EXERCISE REQUIREMENTS:
Which lines of the entries contain the string "that"? Please find them and copy them.

[PROVIDED DATA Boundary: Start]

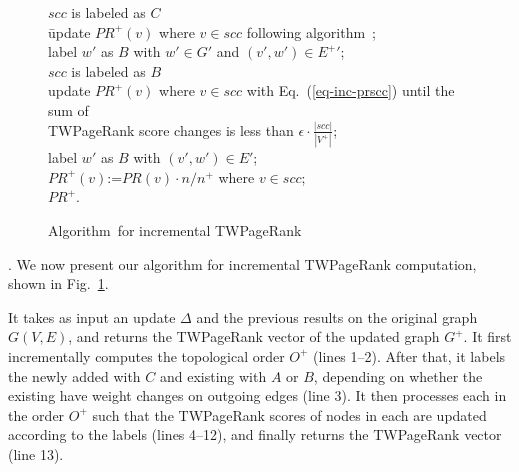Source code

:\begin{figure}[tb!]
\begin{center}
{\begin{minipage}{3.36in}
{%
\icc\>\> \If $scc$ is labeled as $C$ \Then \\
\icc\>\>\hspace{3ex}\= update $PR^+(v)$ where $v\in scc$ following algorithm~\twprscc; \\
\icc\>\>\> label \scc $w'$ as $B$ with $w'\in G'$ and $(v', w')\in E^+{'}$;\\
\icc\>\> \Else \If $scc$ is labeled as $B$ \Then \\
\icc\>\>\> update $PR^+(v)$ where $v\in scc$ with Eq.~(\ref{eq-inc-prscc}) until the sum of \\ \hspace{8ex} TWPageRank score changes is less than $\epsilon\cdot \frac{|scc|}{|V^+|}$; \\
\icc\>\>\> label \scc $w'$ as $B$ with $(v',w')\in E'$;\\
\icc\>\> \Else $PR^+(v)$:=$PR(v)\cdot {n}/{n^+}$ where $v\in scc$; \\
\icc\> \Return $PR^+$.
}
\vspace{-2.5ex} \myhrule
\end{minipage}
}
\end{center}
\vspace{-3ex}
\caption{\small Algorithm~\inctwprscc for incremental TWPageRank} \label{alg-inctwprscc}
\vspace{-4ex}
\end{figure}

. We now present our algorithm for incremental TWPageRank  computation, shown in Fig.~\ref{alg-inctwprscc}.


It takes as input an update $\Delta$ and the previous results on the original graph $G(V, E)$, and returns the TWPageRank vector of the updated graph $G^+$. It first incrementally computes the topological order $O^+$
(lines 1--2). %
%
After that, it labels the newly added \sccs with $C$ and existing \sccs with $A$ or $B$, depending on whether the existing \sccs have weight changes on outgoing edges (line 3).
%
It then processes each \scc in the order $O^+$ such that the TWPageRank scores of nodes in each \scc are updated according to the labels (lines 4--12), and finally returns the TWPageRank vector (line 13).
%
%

[PROVIDED DATA Boundary: End]

EXERCISE ANSWER:
After that, it labels the newly added \sccs with $C$ and existing \sccs with $A$ or $B$, depending on whether the existing \sccs have weight changes on outgoing edges (line 3).
It then processes each \scc in the order $O^+$ such that the TWPageRank scores of nodes in each \scc are updated according to the labels (lines 4--12), and finally returns the TWPageRank vector (line 13).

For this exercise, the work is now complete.